Le procès de Mazan a apporté incontestablement de l’eau au moulin de celles et ceux qui voudraient faire accroire à l’existence d’une véritable culture du viol dont les hommes seraient pour ainsi dire naturellement dotés. Le patriarcat faisant souche depuis les débuts de l’histoire de l’humanité serait ainsi le vecteur de cette culture ravalant la femme à l’état de victime perpétuelle. Un tel réductionnisme revient à affirmer que tous les hommes sont des violeurs patentés ou en passe de le devenir. Une telle outrance s’oppose au débat d’idées. Or, la société gagnerait à s’emparer du sujet des violences sexuelles d’où qu’elles viennent. Le viol est l’apanage des hommes. Ce fait est incontestable, et cela pose question. Il ne s’agit pas de le nier. Mais gardons-nous de toute généralisation. À en croire le Professeur Israël Nisand, la paucité de l’éducation de nos enfants depuis le plus jeune âge dans le domaine affectif et sexuel serait la cause de tous les désordres. Nul déterminisme à l’œuvre ici, mais une forme de continuité immémoriale puissante qui laisse libre cours aux pulsions que tout mâle normalement éduqué serait en capacité de maîtriser, pour peu qu’on lui donne les clés de son émancipation. C’est ici, plus qu’au plan judiciaire, que réside le projet de société vers lequel il convient de résolument se tourner. Le constat opéré par les féministes, quelles que soient les obédiences derrière lesquelles elles inscrivent leur combat, est juste.

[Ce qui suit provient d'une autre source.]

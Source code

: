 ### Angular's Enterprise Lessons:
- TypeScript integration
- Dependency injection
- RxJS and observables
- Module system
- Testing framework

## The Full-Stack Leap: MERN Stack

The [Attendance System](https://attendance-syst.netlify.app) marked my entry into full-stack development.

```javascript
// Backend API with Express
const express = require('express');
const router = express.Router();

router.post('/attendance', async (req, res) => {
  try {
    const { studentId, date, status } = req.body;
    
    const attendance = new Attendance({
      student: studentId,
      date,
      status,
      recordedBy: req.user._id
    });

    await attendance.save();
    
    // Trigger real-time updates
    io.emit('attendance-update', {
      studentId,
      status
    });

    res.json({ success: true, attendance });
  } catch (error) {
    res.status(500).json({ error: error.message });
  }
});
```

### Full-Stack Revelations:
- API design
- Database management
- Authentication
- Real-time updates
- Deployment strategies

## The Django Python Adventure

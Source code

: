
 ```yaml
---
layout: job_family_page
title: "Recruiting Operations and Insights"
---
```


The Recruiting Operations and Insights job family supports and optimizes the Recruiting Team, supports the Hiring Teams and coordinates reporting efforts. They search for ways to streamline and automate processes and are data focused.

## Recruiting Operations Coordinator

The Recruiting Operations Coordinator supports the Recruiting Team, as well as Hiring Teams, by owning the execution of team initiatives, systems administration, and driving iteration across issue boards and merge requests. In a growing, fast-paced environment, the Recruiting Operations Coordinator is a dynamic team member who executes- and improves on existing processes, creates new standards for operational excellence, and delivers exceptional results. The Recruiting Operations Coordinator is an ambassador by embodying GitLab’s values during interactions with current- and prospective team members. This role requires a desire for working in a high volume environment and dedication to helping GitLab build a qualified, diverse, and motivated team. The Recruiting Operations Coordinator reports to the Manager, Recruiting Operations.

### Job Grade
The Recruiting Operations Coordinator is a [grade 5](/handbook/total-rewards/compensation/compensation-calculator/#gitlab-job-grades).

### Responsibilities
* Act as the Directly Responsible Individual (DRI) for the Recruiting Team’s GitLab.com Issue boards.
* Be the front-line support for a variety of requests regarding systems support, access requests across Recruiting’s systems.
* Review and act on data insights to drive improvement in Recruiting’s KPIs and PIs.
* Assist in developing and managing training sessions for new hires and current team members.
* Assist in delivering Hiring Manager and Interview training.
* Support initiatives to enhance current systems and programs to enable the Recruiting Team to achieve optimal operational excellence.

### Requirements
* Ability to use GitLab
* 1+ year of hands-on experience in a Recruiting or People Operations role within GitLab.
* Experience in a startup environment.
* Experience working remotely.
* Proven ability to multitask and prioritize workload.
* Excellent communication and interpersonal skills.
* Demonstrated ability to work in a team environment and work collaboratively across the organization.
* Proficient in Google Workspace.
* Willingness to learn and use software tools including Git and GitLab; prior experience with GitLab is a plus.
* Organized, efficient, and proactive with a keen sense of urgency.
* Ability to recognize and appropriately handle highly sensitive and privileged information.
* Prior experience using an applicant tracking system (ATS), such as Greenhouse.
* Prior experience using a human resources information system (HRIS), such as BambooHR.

Mais leur analyse contemporaine du patriarcat est trop idéologique et par là, trop caricaturale, pour être prise au pied de la lettre.
Le viol est condamnable et la justice le punit dans le cadre de la loi, dès lors que les éléments probants apparaissent suffisants pour établir une culpabilité. Le procès de Mazan en est la preuve éclatante : Gisèle Pélicot n’a jamais exprimé un quelconque consentement parce qu’elle était placée dans un état de soumission chimique par son mari, ce qui ne lui permettait pas d’avoir conscience de ce qu’elle subissait. Pourtant, ces faits sont bien juridiquement constitutifs de viols commis avec surprise. Ce dernier critère était nécessaire pour que la cour criminelle du Vaucluse entre en voie de condamnation ; et il se suffisait à lui-même pour que la justice fît son office.
[1] V. Le Goaziou, Viol. Que fait la justice ?, SciencesPo, Les Presses, 2019.